Say only how many lines in the entries below contain the word "black".

> **AVAILABLE RECORDS**
______________________________

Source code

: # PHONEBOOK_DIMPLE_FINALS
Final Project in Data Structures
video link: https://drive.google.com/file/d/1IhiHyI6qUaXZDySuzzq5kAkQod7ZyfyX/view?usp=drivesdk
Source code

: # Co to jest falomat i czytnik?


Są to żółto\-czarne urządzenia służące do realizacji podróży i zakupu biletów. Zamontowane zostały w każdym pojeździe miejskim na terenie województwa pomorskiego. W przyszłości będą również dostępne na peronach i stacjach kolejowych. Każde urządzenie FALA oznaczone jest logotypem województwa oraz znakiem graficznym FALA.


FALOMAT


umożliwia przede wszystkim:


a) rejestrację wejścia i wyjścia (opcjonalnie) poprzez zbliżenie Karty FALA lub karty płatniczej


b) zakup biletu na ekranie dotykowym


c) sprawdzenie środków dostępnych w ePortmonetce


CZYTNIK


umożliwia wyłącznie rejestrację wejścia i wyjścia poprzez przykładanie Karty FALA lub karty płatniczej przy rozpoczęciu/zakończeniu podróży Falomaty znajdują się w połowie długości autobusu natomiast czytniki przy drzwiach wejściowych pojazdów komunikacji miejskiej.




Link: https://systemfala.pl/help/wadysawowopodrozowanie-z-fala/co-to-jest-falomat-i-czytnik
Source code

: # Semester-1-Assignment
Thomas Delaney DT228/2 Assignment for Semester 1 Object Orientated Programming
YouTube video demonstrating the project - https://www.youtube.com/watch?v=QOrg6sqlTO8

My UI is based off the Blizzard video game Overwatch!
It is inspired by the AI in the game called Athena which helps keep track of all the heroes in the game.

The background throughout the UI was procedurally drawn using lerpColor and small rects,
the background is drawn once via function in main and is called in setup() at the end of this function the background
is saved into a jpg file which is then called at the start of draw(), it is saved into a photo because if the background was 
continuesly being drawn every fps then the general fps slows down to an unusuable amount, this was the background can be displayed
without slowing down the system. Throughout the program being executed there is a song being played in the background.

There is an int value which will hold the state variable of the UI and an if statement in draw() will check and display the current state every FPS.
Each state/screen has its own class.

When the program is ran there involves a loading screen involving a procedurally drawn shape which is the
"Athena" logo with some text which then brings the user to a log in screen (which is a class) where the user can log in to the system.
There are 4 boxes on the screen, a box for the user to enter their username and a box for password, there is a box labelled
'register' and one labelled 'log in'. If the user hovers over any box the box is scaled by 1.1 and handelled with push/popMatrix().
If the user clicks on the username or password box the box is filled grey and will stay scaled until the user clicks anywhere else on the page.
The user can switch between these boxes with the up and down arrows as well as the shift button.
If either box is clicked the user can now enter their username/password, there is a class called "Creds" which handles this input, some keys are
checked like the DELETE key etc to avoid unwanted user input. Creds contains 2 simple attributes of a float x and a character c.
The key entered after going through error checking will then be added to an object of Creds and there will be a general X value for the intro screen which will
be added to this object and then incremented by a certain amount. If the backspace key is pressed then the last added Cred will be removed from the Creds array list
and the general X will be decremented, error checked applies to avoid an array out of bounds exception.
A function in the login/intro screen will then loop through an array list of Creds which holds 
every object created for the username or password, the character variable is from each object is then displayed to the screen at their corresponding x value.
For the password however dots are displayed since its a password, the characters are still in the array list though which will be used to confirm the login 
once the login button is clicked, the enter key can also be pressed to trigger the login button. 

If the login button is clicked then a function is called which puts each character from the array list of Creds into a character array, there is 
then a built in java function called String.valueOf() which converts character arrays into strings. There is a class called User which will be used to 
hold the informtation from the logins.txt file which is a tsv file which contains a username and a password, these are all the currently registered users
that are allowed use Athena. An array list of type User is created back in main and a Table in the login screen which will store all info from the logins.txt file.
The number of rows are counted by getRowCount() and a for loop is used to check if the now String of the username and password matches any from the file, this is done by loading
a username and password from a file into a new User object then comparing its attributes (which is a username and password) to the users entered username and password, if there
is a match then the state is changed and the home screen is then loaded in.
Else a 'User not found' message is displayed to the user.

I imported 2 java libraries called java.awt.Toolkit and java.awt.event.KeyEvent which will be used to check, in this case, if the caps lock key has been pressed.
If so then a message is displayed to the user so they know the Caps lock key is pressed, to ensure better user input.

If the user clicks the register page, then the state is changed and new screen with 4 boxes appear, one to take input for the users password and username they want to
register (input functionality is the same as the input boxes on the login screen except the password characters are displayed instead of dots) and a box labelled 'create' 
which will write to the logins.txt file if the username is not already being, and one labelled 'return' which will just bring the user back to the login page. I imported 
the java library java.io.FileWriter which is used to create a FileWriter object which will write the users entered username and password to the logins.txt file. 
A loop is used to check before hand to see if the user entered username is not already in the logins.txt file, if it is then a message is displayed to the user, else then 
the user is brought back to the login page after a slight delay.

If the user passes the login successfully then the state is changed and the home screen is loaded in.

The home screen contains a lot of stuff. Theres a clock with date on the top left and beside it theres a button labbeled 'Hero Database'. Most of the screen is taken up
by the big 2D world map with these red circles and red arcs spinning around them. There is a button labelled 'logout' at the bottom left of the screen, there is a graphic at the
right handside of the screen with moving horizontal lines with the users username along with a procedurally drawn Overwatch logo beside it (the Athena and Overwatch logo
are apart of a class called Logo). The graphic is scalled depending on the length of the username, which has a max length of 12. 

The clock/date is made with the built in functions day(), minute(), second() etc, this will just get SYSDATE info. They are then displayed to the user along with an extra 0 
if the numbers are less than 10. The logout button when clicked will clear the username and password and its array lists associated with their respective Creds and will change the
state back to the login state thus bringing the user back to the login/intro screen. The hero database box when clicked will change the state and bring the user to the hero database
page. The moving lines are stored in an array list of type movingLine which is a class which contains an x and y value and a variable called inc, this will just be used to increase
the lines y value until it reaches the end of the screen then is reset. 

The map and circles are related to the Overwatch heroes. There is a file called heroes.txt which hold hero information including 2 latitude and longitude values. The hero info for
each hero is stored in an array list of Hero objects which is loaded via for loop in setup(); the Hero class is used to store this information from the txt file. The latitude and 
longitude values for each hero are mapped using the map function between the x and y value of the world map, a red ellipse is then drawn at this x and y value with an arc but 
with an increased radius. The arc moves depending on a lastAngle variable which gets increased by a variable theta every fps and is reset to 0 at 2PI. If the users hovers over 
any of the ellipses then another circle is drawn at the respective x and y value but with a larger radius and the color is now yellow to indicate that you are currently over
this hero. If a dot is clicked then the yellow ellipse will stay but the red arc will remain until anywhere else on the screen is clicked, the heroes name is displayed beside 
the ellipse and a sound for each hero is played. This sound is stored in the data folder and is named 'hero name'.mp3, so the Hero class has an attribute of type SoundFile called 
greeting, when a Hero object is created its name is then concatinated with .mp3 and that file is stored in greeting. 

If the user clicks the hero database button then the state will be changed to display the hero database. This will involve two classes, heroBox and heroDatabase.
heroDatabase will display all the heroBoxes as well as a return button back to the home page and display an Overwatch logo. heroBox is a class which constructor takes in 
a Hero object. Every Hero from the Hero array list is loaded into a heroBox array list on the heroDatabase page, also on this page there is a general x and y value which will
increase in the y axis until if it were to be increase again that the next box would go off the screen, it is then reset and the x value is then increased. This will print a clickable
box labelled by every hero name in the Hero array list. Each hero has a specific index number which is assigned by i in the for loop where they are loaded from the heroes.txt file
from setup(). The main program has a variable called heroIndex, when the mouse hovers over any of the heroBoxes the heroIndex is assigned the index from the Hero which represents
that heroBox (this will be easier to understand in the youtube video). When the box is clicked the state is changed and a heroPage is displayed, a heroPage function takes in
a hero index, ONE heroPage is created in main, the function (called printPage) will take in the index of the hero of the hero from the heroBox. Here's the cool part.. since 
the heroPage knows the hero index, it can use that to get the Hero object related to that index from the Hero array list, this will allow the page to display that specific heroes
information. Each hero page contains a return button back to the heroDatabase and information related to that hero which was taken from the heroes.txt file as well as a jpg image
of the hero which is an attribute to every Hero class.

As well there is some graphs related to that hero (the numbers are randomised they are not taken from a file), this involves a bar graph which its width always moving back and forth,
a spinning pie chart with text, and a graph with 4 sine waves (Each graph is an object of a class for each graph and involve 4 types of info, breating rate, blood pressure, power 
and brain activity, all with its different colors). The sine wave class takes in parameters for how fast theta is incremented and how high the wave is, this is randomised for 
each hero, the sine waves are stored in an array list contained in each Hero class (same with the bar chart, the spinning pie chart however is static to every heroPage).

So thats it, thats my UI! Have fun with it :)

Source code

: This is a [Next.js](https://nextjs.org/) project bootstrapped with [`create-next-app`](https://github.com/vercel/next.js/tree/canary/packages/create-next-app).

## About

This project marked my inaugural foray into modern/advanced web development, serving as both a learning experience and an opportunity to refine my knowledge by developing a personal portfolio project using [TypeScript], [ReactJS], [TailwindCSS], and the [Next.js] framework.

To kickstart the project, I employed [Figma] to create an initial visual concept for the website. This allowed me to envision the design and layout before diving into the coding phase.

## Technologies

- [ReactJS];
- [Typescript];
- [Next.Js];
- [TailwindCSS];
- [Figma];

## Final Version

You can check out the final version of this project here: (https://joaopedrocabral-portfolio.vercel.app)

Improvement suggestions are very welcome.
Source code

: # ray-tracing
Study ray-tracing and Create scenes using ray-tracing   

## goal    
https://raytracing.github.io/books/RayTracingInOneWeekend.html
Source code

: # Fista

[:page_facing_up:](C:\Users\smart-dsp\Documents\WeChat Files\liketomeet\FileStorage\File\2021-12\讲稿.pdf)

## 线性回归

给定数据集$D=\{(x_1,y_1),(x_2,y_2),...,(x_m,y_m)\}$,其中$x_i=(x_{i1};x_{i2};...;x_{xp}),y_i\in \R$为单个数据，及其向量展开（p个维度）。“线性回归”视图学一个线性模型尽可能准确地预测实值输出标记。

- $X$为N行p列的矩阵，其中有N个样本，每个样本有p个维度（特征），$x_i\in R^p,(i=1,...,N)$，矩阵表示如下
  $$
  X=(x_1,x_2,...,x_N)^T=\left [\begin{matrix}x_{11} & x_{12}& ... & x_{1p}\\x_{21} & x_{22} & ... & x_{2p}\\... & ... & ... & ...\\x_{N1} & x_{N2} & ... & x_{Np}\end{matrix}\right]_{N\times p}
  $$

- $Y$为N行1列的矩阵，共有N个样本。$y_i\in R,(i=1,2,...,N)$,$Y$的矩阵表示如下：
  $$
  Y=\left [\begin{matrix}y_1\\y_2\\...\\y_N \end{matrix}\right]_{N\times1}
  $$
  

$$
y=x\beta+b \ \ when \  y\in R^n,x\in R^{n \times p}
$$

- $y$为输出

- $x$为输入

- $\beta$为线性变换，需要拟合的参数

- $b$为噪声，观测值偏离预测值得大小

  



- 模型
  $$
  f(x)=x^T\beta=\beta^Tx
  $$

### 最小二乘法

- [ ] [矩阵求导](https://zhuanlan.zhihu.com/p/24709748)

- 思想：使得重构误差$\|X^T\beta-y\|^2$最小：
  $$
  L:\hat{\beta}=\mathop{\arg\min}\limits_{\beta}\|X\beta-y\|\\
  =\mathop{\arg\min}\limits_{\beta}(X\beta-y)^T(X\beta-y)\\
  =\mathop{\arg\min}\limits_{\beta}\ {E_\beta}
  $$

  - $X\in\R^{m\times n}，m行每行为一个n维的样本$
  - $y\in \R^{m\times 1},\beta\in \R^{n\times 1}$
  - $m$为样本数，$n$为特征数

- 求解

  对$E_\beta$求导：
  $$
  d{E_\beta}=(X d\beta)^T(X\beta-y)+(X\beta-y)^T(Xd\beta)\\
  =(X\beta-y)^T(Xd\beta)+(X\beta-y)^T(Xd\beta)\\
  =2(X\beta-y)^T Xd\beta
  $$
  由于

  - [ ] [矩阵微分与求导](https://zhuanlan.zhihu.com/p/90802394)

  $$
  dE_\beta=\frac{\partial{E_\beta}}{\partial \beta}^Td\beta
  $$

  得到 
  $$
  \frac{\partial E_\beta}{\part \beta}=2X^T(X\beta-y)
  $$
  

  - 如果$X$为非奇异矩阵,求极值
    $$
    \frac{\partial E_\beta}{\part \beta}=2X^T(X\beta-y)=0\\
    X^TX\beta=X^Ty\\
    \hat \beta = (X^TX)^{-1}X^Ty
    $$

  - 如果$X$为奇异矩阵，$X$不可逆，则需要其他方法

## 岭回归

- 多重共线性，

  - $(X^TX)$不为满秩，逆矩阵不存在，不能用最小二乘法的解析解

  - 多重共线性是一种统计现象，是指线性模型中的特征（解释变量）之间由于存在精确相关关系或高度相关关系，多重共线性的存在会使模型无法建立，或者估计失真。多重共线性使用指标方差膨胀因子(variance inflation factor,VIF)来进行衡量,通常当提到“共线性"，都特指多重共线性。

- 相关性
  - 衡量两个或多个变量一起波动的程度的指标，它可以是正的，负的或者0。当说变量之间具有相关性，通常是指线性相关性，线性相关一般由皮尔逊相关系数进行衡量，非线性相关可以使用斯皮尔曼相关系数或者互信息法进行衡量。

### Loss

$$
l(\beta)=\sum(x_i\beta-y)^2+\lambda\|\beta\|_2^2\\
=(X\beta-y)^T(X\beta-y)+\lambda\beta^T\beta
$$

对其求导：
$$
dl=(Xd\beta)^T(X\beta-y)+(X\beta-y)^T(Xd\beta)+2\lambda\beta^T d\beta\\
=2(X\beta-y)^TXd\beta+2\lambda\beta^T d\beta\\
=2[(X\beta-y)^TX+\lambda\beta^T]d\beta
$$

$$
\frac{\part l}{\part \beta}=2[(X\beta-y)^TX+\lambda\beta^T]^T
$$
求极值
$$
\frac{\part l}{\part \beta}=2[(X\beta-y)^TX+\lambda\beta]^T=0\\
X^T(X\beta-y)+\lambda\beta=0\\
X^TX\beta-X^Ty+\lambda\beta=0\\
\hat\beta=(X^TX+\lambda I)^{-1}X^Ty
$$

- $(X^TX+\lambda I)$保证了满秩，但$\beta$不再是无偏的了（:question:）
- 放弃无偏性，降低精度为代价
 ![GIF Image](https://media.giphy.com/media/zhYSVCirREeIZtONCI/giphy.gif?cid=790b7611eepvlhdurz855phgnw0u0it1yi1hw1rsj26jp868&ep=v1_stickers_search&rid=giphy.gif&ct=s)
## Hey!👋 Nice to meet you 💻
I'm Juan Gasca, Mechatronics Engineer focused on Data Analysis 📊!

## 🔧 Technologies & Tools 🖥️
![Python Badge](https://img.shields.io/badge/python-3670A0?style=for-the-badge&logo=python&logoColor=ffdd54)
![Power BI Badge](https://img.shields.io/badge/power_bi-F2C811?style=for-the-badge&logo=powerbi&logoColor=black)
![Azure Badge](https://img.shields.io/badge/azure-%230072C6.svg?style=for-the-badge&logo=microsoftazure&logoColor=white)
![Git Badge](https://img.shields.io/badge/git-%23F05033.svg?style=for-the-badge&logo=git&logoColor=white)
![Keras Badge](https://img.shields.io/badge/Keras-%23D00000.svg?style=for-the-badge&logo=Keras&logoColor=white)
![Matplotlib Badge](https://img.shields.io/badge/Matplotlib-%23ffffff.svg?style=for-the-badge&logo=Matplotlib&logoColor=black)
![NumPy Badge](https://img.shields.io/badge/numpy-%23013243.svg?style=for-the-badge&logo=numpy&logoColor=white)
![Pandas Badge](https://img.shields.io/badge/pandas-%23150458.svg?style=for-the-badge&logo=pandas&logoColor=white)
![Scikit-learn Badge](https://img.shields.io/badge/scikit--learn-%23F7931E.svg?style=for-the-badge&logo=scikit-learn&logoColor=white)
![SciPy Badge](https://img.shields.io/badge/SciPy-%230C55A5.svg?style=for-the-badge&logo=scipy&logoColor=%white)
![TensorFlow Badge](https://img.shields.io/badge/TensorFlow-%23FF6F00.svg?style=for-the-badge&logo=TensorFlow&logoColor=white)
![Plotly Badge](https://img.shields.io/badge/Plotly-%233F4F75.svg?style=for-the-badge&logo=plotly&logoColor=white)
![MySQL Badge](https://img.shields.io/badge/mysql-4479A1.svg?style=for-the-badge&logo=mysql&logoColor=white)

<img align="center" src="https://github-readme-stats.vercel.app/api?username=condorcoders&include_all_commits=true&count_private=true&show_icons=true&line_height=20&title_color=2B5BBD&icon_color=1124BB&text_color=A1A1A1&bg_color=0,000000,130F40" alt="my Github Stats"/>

______________________________

> **RESULT OF THIS EXERCISE**
2